- [Task directions]
Each entry below is to be restated word for word, with no pictures carried over.

- [Data to process]
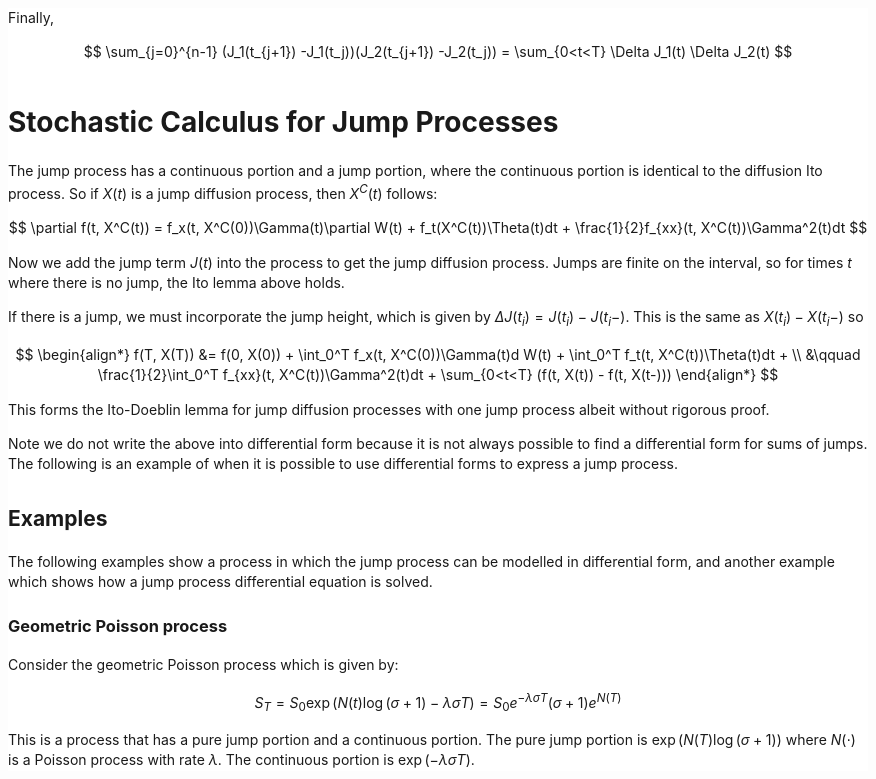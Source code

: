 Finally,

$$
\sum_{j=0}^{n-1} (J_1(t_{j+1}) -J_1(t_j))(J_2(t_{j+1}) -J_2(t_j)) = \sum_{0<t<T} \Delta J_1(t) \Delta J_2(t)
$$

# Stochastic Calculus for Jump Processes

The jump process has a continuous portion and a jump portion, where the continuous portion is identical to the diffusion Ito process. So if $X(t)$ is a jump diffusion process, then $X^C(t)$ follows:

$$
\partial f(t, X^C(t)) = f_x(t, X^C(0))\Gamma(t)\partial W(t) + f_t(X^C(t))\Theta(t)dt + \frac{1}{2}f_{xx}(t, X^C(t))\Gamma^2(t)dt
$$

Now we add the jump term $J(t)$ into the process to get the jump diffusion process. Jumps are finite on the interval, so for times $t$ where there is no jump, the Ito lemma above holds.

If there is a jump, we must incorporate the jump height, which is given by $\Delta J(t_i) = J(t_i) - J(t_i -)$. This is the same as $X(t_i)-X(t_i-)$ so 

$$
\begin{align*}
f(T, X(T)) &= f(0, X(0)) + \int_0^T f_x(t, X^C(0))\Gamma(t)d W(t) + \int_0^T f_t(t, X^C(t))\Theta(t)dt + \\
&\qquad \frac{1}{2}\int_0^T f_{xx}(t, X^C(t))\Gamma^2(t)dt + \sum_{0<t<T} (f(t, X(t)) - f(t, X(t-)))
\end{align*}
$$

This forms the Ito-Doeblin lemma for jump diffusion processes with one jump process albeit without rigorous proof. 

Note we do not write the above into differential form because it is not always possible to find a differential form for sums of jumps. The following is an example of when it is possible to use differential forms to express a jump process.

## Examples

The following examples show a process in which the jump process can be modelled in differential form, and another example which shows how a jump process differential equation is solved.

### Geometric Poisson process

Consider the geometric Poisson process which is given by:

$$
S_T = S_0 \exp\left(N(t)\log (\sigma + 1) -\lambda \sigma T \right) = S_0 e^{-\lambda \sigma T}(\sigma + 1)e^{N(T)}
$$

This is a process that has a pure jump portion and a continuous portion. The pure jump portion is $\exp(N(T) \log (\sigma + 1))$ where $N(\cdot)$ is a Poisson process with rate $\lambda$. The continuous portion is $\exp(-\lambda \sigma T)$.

- [Written solution]
Source code

: Finally,

$$
\sum_{j=0}^{n-1} (J_1(t_{j+1}) -J_1(t_j))(J_2(t_{j+1}) -J_2(t_j)) = \sum_{0<t<T} \Delta J_1(t) \Delta J_2(t)
$$

# Stochastic Calculus for Jump Processes

The jump process has a continuous portion and a jump portion, where the continuous portion is identical to the diffusion Ito process. So if $X(t)$ is a jump diffusion process, then $X^C(t)$ follows:

$$
\partial f(t, X^C(t)) = f_x(t, X^C(0))\Gamma(t)\partial W(t) + f_t(X^C(t))\Theta(t)dt + \frac{1}{2}f_{xx}(t, X^C(t))\Gamma^2(t)dt
$$

Now we add the jump term $J(t)$ into the process to get the jump diffusion process. Jumps are finite on the interval, so for times $t$ where there is no jump, the Ito lemma above holds.

If there is a jump, we must incorporate the jump height, which is given by $\Delta J(t_i) = J(t_i) - J(t_i -)$. This is the same as $X(t_i)-X(t_i-)$ so 

$$
\begin{align*}
f(T, X(T)) &= f(0, X(0)) + \int_0^T f_x(t, X^C(0))\Gamma(t)d W(t) + \int_0^T f_t(t, X^C(t))\Theta(t)dt + \\
&\qquad \frac{1}{2}\int_0^T f_{xx}(t, X^C(t))\Gamma^2(t)dt + \sum_{0<t<T} (f(t, X(t)) - f(t, X(t-)))
\end{align*}
$$

This forms the Ito-Doeblin lemma for jump diffusion processes with one jump process albeit without rigorous proof. 

Note we do not write the above into differential form because it is not always possible to find a differential form for sums of jumps. The following is an example of when it is possible to use differential forms to express a jump process.

## Examples

The following examples show a process in which the jump process can be modelled in differential form, and another example which shows how a jump process differential equation is solved.

### Geometric Poisson process

Consider the geometric Poisson process which is given by:

$$
S_T = S_0 \exp\left(N(t)\log (\sigma + 1) -\lambda \sigma T \right) = S_0 e^{-\lambda \sigma T}(\sigma + 1)e^{N(T)}
$$

This is a process that has a pure jump portion and a continuous portion. The pure jump portion is $\exp(N(T) \log (\sigma + 1))$ where $N(\cdot)$ is a Poisson process with rate $\lambda$. The continuous portion is $\exp(-\lambda \sigma T)$.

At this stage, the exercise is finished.